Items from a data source
:::::

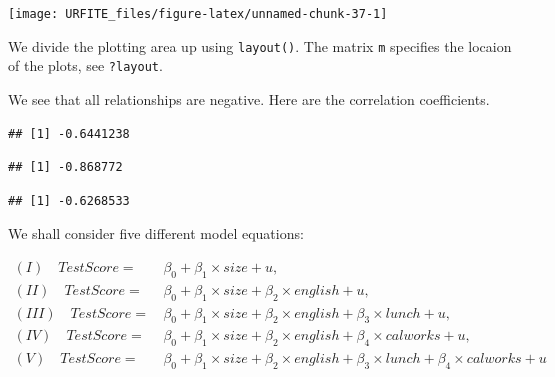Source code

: \documentclass[]{book}
\newenvironment{Shaded}{\begin{snugshade}}{\end{snugshade}}
\newcommand{\KeywordTok}[1]{\textcolor[rgb]{0.13,0.29,0.53}{\textbf{#1}}}
\newcommand{\CommentTok}[1]{\textcolor[rgb]{0.56,0.35,0.01}{\textit{#1}}}
\newcommand{\OperatorTok}[1]{\textcolor[rgb]{0.81,0.36,0.00}{\textbf{#1}}}
\newcommand{\NormalTok}[1]{#1}
\theoremstyle{definition}
\theoremstyle{definition}
\theoremstyle{definition}
\theoremstyle{remark}
\begin{document}
\begin{center}\texttt{[image: URFITE\_files/figure-latex/unnamed-chunk-37-1]} \end{center}

We divide the plotting area up using \texttt{layout()}. The matrix
\texttt{m} specifies the locaion of the plots, see \texttt{?layout}.

We see that all relationships are negative. Here are the correlation
coefficients.

\begin{Shaded}
\end{Shaded}

\begin{verbatim}
## [1] -0.6441238
\end{verbatim}

\begin{Shaded}
\end{Shaded}

\begin{verbatim}
## [1] -0.868772
\end{verbatim}

\begin{Shaded}
\end{Shaded}

\begin{verbatim}
## [1] -0.6268533
\end{verbatim}

We shall consider five different model equations:

\begin{align*}
  (I) \quad TestScore=& \, \beta_0 + \beta_1 \times size + u, \\
  (II) \quad TestScore=& \, \beta_0 + \beta_1 \times size + \beta_2 \times english + u, \\
  (III) \quad TestScore=& \, \beta_0 + \beta_1 \times size + \beta_2 \times english + \beta_3 \times lunch + u, \\
  (IV) \quad TestScore=& \, \beta_0 + \beta_1 \times size + \beta_2 \times english + \beta_4 \times calworks + u, \\
  (V) \quad TestScore=& \, \beta_0 + \beta_1 \times size + \beta_2 \times english + \beta_3 \times lunch + \beta_4 \times calworks + u
\end{align*}
\end{document}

:::::

__What the exercise asks__
All of the entries above need to be repeated exactly, minus the pictures.

__Reply__
Source code

: \documentclass[]{book}
\newenvironment{Shaded}{\begin{snugshade}}{\end{snugshade}}
\newcommand{\KeywordTok}[1]{\textcolor[rgb]{0.13,0.29,0.53}{\textbf{#1}}}
\newcommand{\CommentTok}[1]{\textcolor[rgb]{0.56,0.35,0.01}{\textit{#1}}}
\newcommand{\OperatorTok}[1]{\textcolor[rgb]{0.81,0.36,0.00}{\textbf{#1}}}
\newcommand{\NormalTok}[1]{#1}
\theoremstyle{definition}
\theoremstyle{definition}
\theoremstyle{definition}
\theoremstyle{remark}
\begin{document}
\begin{center}\texttt{[image: URFITE\_files/figure-latex/unnamed-chunk-37-1]} \end{center}

We divide the plotting area up using \texttt{layout()}. The matrix
\texttt{m} specifies the locaion of the plots, see \texttt{?layout}.

We see that all relationships are negative. Here are the correlation
coefficients.

\begin{Shaded}
\end{Shaded}

\begin{verbatim}
## [1] -0.6441238
\end{verbatim}

\begin{Shaded}
\end{Shaded}

\begin{verbatim}
## [1] -0.868772
\end{verbatim}

\begin{Shaded}
\end{Shaded}

\begin{verbatim}
## [1] -0.6268533
\end{verbatim}

We shall consider five different model equations:

\begin{align*}
  (I) \quad TestScore=& \, \beta_0 + \beta_1 \times size + u, \\
  (II) \quad TestScore=& \, \beta_0 + \beta_1 \times size + \beta_2 \times english + u, \\
  (III) \quad TestScore=& \, \beta_0 + \beta_1 \times size + \beta_2 \times english + \beta_3 \times lunch + u, \\
  (IV) \quad TestScore=& \, \beta_0 + \beta_1 \times size + \beta_2 \times english + \beta_4 \times calworks + u, \\
  (V) \quad TestScore=& \, \beta_0 + \beta_1 \times size + \beta_2 \times english + \beta_3 \times lunch + \beta_4 \times calworks + u
\end{align*}
\end{document}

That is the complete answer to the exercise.